Material provided:
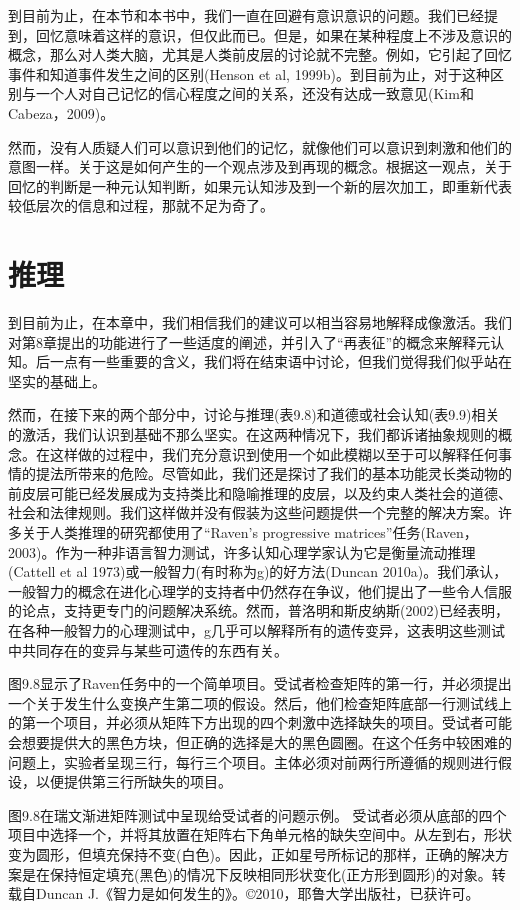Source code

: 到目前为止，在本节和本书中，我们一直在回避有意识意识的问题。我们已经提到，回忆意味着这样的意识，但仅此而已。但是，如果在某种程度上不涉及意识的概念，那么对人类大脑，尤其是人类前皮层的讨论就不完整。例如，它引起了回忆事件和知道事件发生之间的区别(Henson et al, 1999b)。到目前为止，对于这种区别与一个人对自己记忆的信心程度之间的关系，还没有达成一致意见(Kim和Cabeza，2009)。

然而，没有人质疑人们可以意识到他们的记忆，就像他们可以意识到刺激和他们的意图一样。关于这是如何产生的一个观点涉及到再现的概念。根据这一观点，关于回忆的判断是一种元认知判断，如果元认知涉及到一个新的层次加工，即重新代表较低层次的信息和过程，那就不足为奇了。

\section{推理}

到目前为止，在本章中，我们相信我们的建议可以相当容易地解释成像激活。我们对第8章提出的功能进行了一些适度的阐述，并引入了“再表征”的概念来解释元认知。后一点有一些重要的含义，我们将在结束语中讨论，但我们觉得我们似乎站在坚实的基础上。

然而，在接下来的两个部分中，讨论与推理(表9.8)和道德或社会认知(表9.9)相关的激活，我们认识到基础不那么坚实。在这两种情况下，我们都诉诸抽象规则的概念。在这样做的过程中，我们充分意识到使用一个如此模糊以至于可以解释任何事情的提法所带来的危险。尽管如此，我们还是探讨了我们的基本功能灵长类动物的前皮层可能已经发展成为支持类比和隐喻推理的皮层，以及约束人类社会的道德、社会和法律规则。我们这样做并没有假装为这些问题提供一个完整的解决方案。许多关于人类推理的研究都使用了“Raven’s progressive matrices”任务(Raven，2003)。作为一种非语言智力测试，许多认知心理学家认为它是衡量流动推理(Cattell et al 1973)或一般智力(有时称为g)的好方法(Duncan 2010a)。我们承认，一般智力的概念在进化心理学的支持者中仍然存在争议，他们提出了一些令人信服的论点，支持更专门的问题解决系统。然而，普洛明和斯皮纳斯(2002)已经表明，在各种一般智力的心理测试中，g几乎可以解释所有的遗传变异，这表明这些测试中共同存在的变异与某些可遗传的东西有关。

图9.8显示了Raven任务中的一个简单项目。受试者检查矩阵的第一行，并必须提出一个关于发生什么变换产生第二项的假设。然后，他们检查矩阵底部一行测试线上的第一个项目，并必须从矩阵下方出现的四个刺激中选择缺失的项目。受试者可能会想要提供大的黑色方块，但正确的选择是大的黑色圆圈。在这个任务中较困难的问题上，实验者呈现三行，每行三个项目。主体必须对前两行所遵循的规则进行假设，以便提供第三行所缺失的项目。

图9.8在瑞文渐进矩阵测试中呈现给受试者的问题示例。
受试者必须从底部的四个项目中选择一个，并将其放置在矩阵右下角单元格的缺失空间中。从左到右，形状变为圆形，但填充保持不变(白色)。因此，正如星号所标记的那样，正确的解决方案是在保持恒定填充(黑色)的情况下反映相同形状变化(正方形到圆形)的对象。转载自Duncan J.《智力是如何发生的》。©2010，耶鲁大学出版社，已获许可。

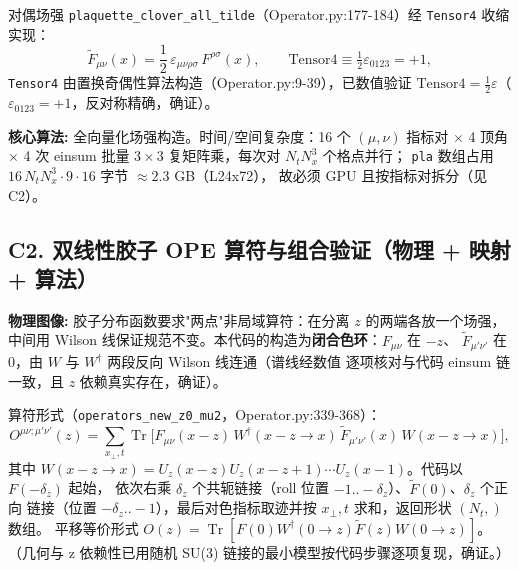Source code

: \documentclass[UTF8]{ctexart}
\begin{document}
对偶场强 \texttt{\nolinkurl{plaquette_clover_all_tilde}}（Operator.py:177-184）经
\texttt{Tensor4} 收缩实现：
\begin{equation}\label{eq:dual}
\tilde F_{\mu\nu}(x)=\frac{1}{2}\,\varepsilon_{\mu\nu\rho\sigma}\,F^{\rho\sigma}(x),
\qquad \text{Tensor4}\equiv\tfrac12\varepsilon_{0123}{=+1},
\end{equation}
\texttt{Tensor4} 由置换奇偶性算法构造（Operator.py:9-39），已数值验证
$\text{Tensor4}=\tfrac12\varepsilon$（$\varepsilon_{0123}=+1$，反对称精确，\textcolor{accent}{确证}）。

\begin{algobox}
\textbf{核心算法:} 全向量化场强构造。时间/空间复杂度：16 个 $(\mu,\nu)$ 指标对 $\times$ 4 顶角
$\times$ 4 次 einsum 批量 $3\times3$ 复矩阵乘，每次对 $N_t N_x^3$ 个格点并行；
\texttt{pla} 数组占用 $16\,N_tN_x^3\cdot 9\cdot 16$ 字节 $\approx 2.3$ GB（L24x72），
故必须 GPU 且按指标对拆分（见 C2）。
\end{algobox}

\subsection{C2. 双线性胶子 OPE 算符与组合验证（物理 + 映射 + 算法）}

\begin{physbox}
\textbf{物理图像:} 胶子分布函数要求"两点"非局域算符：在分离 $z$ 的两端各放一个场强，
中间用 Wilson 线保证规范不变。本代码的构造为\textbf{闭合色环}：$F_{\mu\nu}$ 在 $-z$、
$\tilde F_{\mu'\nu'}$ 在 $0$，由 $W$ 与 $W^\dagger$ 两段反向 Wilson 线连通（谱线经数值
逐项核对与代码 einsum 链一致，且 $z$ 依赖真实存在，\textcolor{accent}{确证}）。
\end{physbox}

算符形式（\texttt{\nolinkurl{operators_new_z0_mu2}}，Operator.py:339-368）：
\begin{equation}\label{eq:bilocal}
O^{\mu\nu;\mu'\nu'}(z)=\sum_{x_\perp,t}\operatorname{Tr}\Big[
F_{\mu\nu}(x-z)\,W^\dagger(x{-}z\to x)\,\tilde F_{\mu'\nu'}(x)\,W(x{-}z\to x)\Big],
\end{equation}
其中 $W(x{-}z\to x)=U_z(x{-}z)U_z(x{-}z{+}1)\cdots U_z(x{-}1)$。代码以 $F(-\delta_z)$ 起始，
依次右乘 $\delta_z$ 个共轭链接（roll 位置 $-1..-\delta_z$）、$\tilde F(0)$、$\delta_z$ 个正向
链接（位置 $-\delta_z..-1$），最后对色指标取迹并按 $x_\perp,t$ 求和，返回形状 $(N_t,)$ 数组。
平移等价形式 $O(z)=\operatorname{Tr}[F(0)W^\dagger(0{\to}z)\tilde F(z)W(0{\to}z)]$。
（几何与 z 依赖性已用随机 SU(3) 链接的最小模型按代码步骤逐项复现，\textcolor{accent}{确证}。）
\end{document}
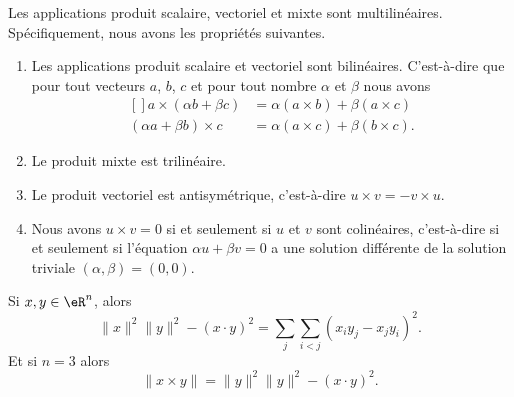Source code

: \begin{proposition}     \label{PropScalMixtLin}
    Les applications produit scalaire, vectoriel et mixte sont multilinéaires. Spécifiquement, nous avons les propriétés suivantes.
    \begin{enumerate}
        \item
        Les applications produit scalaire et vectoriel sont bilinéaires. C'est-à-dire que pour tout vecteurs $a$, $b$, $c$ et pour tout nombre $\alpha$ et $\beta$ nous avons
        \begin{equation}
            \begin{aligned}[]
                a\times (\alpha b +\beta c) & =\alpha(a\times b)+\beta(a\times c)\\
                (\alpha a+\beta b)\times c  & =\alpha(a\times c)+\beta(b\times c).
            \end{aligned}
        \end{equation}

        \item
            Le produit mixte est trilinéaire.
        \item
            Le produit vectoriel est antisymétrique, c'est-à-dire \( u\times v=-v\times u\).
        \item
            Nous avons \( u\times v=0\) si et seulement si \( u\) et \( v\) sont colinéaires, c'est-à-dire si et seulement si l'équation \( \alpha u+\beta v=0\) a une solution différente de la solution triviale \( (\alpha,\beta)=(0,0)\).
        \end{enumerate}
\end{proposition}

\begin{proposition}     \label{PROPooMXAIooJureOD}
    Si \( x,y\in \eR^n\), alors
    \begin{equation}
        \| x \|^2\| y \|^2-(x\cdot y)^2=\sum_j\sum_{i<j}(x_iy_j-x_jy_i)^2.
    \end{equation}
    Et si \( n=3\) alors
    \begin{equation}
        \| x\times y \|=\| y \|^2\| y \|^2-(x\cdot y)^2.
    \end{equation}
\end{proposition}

Aim of the exercise: Count the lines in these records that hold the string "accent". Only the number is wanted.

Your solution: 3